I like to view every day as a gift, and it is up to me to make the most of that gift. I also look at complaints and criticisms as opportunities for me to improve. When encountering difficulties, I think back to the rigorous military training that I experienced in my youth and reflect that the current situation is not nearly as challenging as that in which I succeeded in the past.
About Sung-In Shin:
Sung-In joined KPR in 1996 as a partner and executive vice president, and subsequently became president & CEO in 1999. He has since led the company to record outstanding business performance and has himself gained widespread recognition as a leader of the public relations industry in Korea.
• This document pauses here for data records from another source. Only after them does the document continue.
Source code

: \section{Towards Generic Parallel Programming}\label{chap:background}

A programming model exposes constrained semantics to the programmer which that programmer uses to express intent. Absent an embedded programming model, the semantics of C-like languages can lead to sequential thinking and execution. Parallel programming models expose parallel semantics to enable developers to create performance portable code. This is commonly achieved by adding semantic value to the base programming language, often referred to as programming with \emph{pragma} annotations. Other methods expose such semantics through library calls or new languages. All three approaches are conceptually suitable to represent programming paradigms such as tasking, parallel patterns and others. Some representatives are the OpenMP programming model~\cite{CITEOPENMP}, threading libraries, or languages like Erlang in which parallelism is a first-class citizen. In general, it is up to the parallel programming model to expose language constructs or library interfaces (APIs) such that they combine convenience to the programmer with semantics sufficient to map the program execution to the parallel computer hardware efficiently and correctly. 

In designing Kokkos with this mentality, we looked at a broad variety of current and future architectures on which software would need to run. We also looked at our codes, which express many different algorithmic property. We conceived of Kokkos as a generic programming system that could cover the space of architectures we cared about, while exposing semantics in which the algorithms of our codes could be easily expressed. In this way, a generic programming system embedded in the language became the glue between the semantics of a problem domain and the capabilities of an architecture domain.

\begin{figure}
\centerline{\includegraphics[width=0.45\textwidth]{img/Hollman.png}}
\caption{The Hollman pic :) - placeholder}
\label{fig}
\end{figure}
Under his guidance, KPR has won numerous international and domestic awards for excellence, starting with the International Public Relations Association (IPRA) Golden World Award in 2003; Asia-Pacific awards for brand marketing effectiveness and public relations in 2004, 2005, and 2008; and a Gold Prize in the Mercury Excellence Awards in 2010/2011. KPR was named the PR Agency of the Year in Asia (Korea) at the 2010 International Business Awards and the Korean Consultancy of the Year 2011 by The Holmes Report. Sung-In was selected as Korea’s PR Company CEO of the Year in 2009 by the Practical Science Forum of Advertising and Public Relations.
Prior to joining KPR, Sung-In was a founding member of Communications Korea and served as that company’s planning director from 1987 to 1995. Following his discharge as an officer in the Republic of Korea Marine Corps in 1980, Sung-In joined the Overseas Business Development Division of Hyundai Engineering & Construction Co., Ltd., where he also worked in Malaysia as a project coordinator until 1987.
Sung-In has served two terms (2004 and 2008) as president of the Korea PR Consultancy Association (KPRCA) and has been an adjunct professor teaching PR and advertising at Hanshin University since 2000. He is married and has one daughter. He enjoys hiking and reading in his spare time.
About KPR & Associates:
Established in 1989, KPR & Associates is one of the most experienced public relations firms in the Korean market, and with 110 full-time professionals it is also one of the largest. It is differentiated from the majority of its local competitors (including the Korean offices of many multinational PR firms) by the full range of services it can offer, which include consumer and sports marketing, events and promotions, digital and online marketing, corporate and financial public relations, and issues and crisis management, as well as expertise in information technology, healthcare, corporate social responsibility, and the public sector.
KPR positions itself as the leading provider of comprehensive, effective, and dependable solutions for clients' communication needs. Its client list features many renowned multinational brands as well as major domestic enterprises and organizations. KPR also gives back to the community by organizing an annual collegiate PR ideas contest to help develop the domestic PR industry, and the company provides internships for deserving university students.